*** Begin section ***
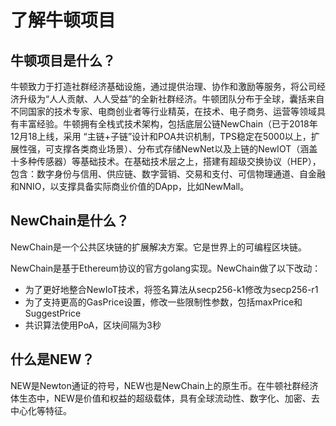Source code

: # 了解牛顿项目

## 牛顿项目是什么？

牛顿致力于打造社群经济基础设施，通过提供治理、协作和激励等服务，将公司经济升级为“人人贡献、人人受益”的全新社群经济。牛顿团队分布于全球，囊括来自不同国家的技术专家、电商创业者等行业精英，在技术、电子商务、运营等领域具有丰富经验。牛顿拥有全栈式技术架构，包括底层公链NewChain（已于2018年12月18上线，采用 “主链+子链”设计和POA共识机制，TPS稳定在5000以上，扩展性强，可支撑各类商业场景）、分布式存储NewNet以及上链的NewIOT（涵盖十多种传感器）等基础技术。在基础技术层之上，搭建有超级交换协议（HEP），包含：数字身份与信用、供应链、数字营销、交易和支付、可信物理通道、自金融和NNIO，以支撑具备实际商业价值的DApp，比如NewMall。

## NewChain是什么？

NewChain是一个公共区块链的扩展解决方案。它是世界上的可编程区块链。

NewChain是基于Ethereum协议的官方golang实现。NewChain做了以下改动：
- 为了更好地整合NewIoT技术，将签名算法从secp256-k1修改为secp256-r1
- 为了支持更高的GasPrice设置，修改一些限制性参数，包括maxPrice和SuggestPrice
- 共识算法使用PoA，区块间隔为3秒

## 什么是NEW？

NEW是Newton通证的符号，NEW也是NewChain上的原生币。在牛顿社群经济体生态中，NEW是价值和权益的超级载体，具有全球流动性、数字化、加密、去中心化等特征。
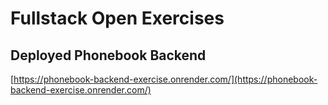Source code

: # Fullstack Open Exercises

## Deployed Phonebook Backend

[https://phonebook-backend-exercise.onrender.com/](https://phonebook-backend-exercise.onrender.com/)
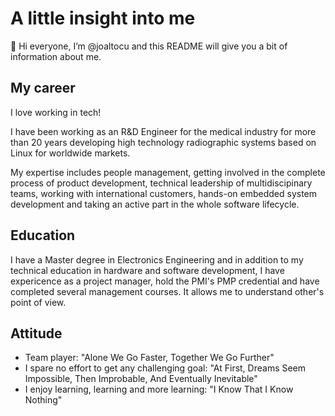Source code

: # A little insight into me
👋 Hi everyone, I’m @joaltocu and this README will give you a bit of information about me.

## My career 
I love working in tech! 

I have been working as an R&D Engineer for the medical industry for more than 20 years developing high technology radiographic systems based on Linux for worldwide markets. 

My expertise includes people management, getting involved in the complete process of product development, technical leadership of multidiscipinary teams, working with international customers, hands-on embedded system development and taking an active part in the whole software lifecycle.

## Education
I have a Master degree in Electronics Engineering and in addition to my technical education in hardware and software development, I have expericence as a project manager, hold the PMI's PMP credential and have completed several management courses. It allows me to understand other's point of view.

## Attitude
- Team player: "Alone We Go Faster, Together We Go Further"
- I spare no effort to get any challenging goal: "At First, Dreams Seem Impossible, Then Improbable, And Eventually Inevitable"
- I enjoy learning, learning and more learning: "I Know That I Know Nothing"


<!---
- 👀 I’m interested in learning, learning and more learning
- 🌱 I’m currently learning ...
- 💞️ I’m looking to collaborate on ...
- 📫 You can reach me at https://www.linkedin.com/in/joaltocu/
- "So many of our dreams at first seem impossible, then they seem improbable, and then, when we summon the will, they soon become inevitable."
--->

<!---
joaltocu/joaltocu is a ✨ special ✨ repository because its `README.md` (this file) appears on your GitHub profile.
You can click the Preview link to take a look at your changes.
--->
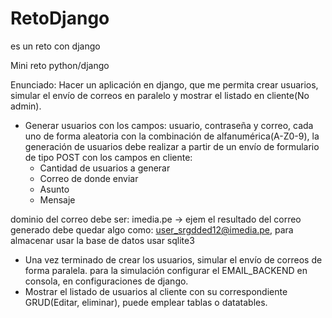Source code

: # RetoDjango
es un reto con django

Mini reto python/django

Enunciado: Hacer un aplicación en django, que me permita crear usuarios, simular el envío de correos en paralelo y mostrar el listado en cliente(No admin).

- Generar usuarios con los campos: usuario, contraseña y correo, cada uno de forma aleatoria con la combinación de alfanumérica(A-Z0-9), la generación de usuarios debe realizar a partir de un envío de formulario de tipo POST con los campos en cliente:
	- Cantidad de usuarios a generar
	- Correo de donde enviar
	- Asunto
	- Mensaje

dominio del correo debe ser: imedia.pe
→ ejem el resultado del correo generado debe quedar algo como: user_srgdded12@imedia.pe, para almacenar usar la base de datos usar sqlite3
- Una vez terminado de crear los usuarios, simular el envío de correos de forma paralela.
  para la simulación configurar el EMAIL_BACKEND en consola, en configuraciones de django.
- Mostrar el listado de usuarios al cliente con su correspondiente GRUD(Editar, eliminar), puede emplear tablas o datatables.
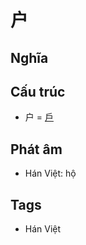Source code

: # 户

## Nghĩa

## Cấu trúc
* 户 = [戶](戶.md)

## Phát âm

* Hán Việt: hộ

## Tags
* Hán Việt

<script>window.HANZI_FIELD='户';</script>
*** End section ***
» **Work required**: Write out every line above again exactly, with the pictures left out.

» **Answer section**:
Source code

: # 了解牛顿项目

## 牛顿项目是什么？

牛顿致力于打造社群经济基础设施，通过提供治理、协作和激励等服务，将公司经济升级为“人人贡献、人人受益”的全新社群经济。牛顿团队分布于全球，囊括来自不同国家的技术专家、电商创业者等行业精英，在技术、电子商务、运营等领域具有丰富经验。牛顿拥有全栈式技术架构，包括底层公链NewChain（已于2018年12月18上线，采用 “主链+子链”设计和POA共识机制，TPS稳定在5000以上，扩展性强，可支撑各类商业场景）、分布式存储NewNet以及上链的NewIOT（涵盖十多种传感器）等基础技术。在基础技术层之上，搭建有超级交换协议（HEP），包含：数字身份与信用、供应链、数字营销、交易和支付、可信物理通道、自金融和NNIO，以支撑具备实际商业价值的DApp，比如NewMall。

## NewChain是什么？

NewChain是一个公共区块链的扩展解决方案。它是世界上的可编程区块链。

NewChain是基于Ethereum协议的官方golang实现。NewChain做了以下改动：
- 为了更好地整合NewIoT技术，将签名算法从secp256-k1修改为secp256-r1
- 为了支持更高的GasPrice设置，修改一些限制性参数，包括maxPrice和SuggestPrice
- 共识算法使用PoA，区块间隔为3秒

## 什么是NEW？

NEW是Newton通证的符号，NEW也是NewChain上的原生币。在牛顿社群经济体生态中，NEW是价值和权益的超级载体，具有全球流动性、数字化、加密、去中心化等特征。
Source code

: # Fullstack Open Exercises

## Deployed Phonebook Backend

[https://phonebook-backend-exercise.onrender.com/](https://phonebook-backend-exercise.onrender.com/)
Source code

: # A little insight into me
👋 Hi everyone, I’m @joaltocu and this README will give you a bit of information about me.

## My career 
I love working in tech! 

I have been working as an R&D Engineer for the medical industry for more than 20 years developing high technology radiographic systems based on Linux for worldwide markets. 

My expertise includes people management, getting involved in the complete process of product development, technical leadership of multidiscipinary teams, working with international customers, hands-on embedded system development and taking an active part in the whole software lifecycle.

## Education
I have a Master degree in Electronics Engineering and in addition to my technical education in hardware and software development, I have expericence as a project manager, hold the PMI's PMP credential and have completed several management courses. It allows me to understand other's point of view.

## Attitude
- Team player: "Alone We Go Faster, Together We Go Further"
- I spare no effort to get any challenging goal: "At First, Dreams Seem Impossible, Then Improbable, And Eventually Inevitable"
- I enjoy learning, learning and more learning: "I Know That I Know Nothing"


<!---
- 👀 I’m interested in learning, learning and more learning
- 🌱 I’m currently learning ...
- 💞️ I’m looking to collaborate on ...
- 📫 You can reach me at https://www.linkedin.com/in/joaltocu/
- "So many of our dreams at first seem impossible, then they seem improbable, and then, when we summon the will, they soon become inevitable."
--->

<!---
joaltocu/joaltocu is a ✨ special ✨ repository because its `README.md` (this file) appears on your GitHub profile.
You can click the Preview link to take a look at your changes.
--->
Source code

: # RetoDjango
es un reto con django

Mini reto python/django

Enunciado: Hacer un aplicación en django, que me permita crear usuarios, simular el envío de correos en paralelo y mostrar el listado en cliente(No admin).

- Generar usuarios con los campos: usuario, contraseña y correo, cada uno de forma aleatoria con la combinación de alfanumérica(A-Z0-9), la generación de usuarios debe realizar a partir de un envío de formulario de tipo POST con los campos en cliente:
	- Cantidad de usuarios a generar
	- Correo de donde enviar
	- Asunto
	- Mensaje

dominio del correo debe ser: imedia.pe
→ ejem el resultado del correo generado debe quedar algo como: user_srgdded12@imedia.pe, para almacenar usar la base de datos usar sqlite3
- Una vez terminado de crear los usuarios, simular el envío de correos de forma paralela.
  para la simulación configurar el EMAIL_BACKEND en consola, en configuraciones de django.
- Mostrar el listado de usuarios al cliente con su correspondiente GRUD(Editar, eliminar), puede emplear tablas o datatables.
Source code

: # 户

## Nghĩa

## Cấu trúc
* 户 = [戶](戶.md)

## Phát âm

* Hán Việt: hộ

## Tags
* Hán Việt

<script>window.HANZI_FIELD='户';</script>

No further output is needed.